_Exercise brief_
Copy the lines below, word for word, from the first through the line containing "## Running the main code". Leave the pictures out.

(Plain-text document sources)
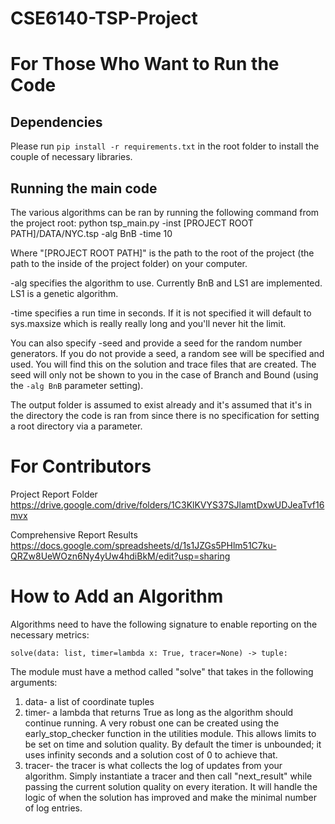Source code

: # CSE6140-TSP-Project

# For Those Who Want to Run the Code

## Dependencies
Please run `pip install -r requirements.txt` in the root folder to install the couple of necessary libraries.

## Running the main code
The various algorithms can be ran by running the following command from the project root:
python tsp_main.py -inst [PROJECT ROOT PATH]/DATA/NYC.tsp -alg BnB -time 10

Where "[PROJECT ROOT PATH]" is the path to the root of the project (the path to the inside of the project folder) on your computer.

-alg specifies the algorithm to use. Currently BnB and LS1 are implemented. LS1 is a genetic algorithm.

-time specifies a run time in seconds. If it is not specified it will default to sys.maxsize which is really really long and you'll never hit the limit.

You can also specify -seed and provide a seed for the random number generators. If you do not provide a seed, a random see will be specified and used. You will find this on the solution and trace files that are created. The seed will only not be shown to you in the case of Branch and Bound (using the `-alg BnB` parameter setting).

The output folder is assumed to exist already and it's assumed that it's in the directory the code is ran from since there is no specification for setting a root directory via a parameter.

# For Contributors 

Project Report Folder
https://drive.google.com/drive/folders/1C3KlKVYS37SJlamtDxwUDJeaTvf16mvx

Comprehensive Report Results
https://docs.google.com/spreadsheets/d/1s1JZGs5PHlm51C7ku-QRZw8UeWOzn6Ny4yUw4hdiBkM/edit?usp=sharing



# How to Add an Algorithm

Algorithms need to have the following signature to enable reporting on the necessary metrics:

    solve(data: list, timer=lambda x: True, tracer=None) -> tuple:

The module must have a method called "solve" that takes in the following arguments:
1. data- a list of coordinate tuples
1. timer- a lambda that returns True as long as the algorithm should continue running. A very robust one can be created using the early_stop_checker function in the utilities module. This allows limits to be set on time and solution quality. By default the timer is unbounded; it uses infinity seconds and a solution cost of 0 to achieve that.
1. tracer- the tracer is what collects the log of updates from your algorithm. Simply instantiate a tracer and then call "next_result" while passing the current solution quality on every iteration. It will handle the logic of when the solution has improved and make the minimal number of log entries.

_Solved problem_
Source code

: # CSE6140-TSP-Project

# For Those Who Want to Run the Code

## Dependencies
Please run `pip install -r requirements.txt` in the root folder to install the couple of necessary libraries.

## Running the main code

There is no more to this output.